As the Plaintiff can not afford an attorney he appears PRO SE before this
Court.
Defendant U.S. Army is a federal agency of the U.S. Government and
maintains a business address at the Aberdeen Proving Ground, Maryland, 21010.
JURISDICTION
Jurisdiction is granted upon this Court by the Administrative Procedures
Act, 5 USC 702 - 706, et. al.
BACKGROUND
The U.S. Army entered into a contract with a defense contractor. The
contract number is N61339-92-D-00181, Delivery Order no. 2 (herein the military
contract). The military contract allowed the U.S. Army to hire civilian
contractors to perform computer software development and maintenance for the U.S.
Army.
The military contract contained the following clause:
GOVERNMENT-CONTRACTOR RELATIONSHIPS (NON-PERSONAL SERVICES)
The Government and the Contractor understand and agree that the services to be
furnished under this contract by the Contractor to the Government are non-personal
services and the parties recognize and agree that no employer-employee or
master-servant relationship exist or will exist under the contract between the
Government and the Contractor and/or between the Government and the Contractors
employees. It is, therefore, in the best interest of the Government to afford the
parties a full and complete understanding of their respective obligations
It is instructive for the Court to note the following entry that appears in a
publication created by the Office of Federal Procurement Policy:
Task order contracts, especially those for advisory and assistance
services, with a long period of performance, a broad statement of work, and on-site
performance potentially can result in conflicts of interest, performance of
inherently governmental functions, or an employer/employee relationship,
particularly if the contractor becomes an integral part of the agency operations.

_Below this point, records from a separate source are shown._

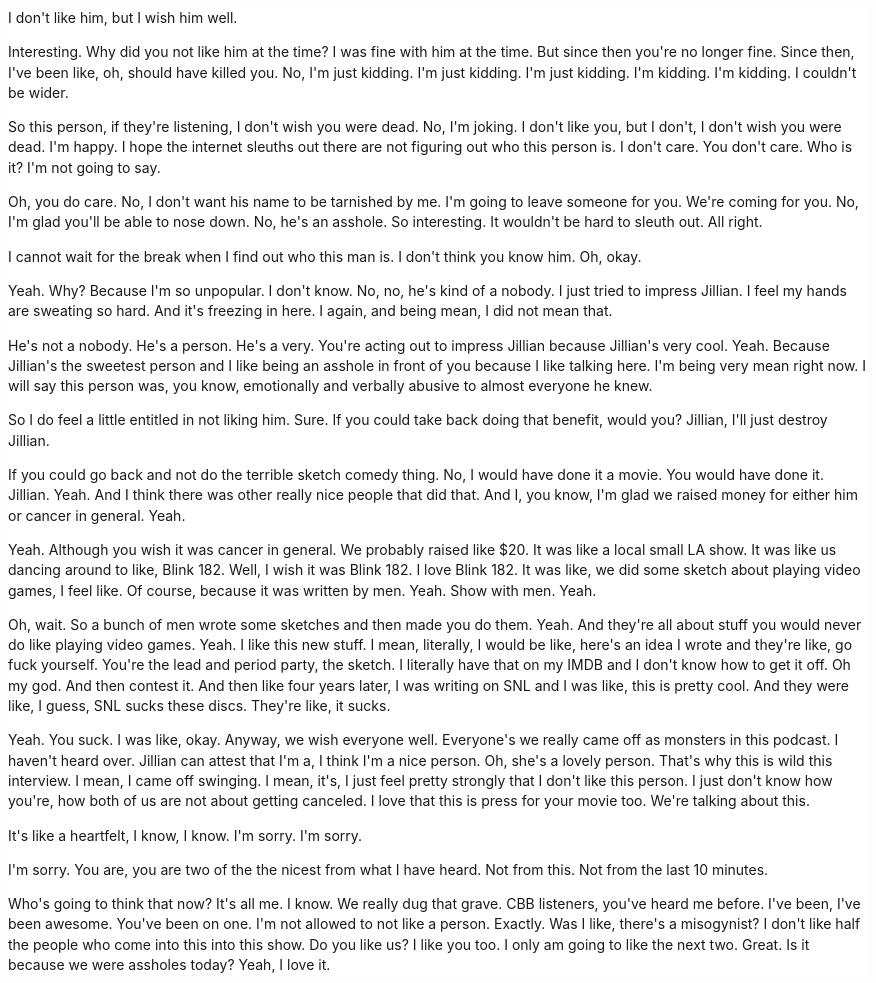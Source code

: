 I don't like him, but I wish him well.

Interesting. Why did you not like him at the time? I was fine with him at the time. But since then you're no longer fine. Since then, I've been like, oh, should have killed you. No, I'm just kidding. I'm just kidding. I'm just kidding. I'm kidding. I'm kidding. I couldn't be wider.

So this person, if they're listening, I don't wish you were dead. No, I'm joking. I don't like you, but I don't, I don't wish you were dead. I'm happy. I hope the internet sleuths out there are not figuring out who this person is. I don't care. You don't care. Who is it? I'm not going to say.

Oh, you do care. No, I don't want his name to be tarnished by me. I'm going to leave someone for you. We're coming for you. No, I'm glad you'll be able to nose down. No, he's an asshole. So interesting. It wouldn't be hard to sleuth out. All right.

I cannot wait for the break when I find out who this man is. I don't think you know him. Oh, okay.

Yeah. Why? Because I'm so unpopular. I don't know. No, no, he's kind of a nobody. I just tried to impress Jillian. I feel my hands are sweating so hard. And it's freezing in here. I again, and being mean, I did not mean that.

He's not a nobody. He's a person. He's a very. You're acting out to impress Jillian because Jillian's very cool. Yeah. Because Jillian's the sweetest person and I like being an asshole in front of you because I like talking here. I'm being very mean right now. I will say this person was, you know, emotionally and verbally abusive to almost everyone he knew.

So I do feel a little entitled in not liking him. Sure. If you could take back doing that benefit, would you? Jillian, I'll just destroy Jillian.

If you could go back and not do the terrible sketch comedy thing. No, I would have done it a movie. You would have done it. Jillian. Yeah. And I think there was other really nice people that did that. And I, you know, I'm glad we raised money for either him or cancer in general. Yeah.

Yeah. Although you wish it was cancer in general. We probably raised like $20. It was like a local small LA show. It was like us dancing around to like, Blink 182. Well, I wish it was Blink 182. I love Blink 182. It was like, we did some sketch about playing video games, I feel like. Of course, because it was written by men. Yeah. Show with men. Yeah.

Oh, wait. So a bunch of men wrote some sketches and then made you do them. Yeah. And they're all about stuff you would never do like playing video games. Yeah. I like this new stuff. I mean, literally, I would be like, here's an idea I wrote and they're like, go fuck yourself. You're the lead and period party, the sketch. I literally have that on my IMDB and I don't know how to get it off. Oh my god. And then contest it. And then like four years later, I was writing on SNL and I was like, this is pretty cool. And they were like, I guess, SNL sucks these discs. They're like, it sucks.

Yeah. You suck. I was like, okay. Anyway, we wish everyone well. Everyone's we really came off as monsters in this podcast. I haven't heard over. Jillian can attest that I'm a, I think I'm a nice person. Oh, she's a lovely person. That's why this is wild this interview. I mean, I came off swinging. I mean, it's, I just feel pretty strongly that I don't like this person. I just don't know how you're, how both of us are not about getting canceled. I love that this is press for your movie too. We're talking about this.

It's like a heartfelt, I know, I know. I'm sorry. I'm sorry.

I'm sorry. You are, you are two of the the nicest from what I have heard. Not from this. Not from the last 10 minutes.

Who's going to think that now? It's all me. I know. We really dug that grave. CBB listeners, you've heard me before. I've been, I've been awesome. You've been on one. I'm not allowed to not like a person. Exactly. Was I like, there's a misogynist? I don't like half the people who come into this into this show. Do you like us? I like you too. I only am going to like the next two. Great. Is it because we were assholes today? Yeah, I love it.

Some agencies use contract provisions to help avoid these problem situations; for
example, the following provision has been used to protect against creation of a
personal services contract. This contract is a "nonpersonal services contract" as
defined in FAR 37.101. It is, therefore, understood and agreed that the contractor
and/or the contractor's employees: (1) shall perform the services specified herein
as independent contractors, not as employees of the government; (2) shall be
responsible for their own management and administration of the work required and
bear sole responsibility for complying with any and all technical, schedule, or
financial requirements or constraints attendant to the performance of this contract;
(3) shall be free from supervision or control by any government employee with
respect to the manner or method of performance of the services specified; but (4)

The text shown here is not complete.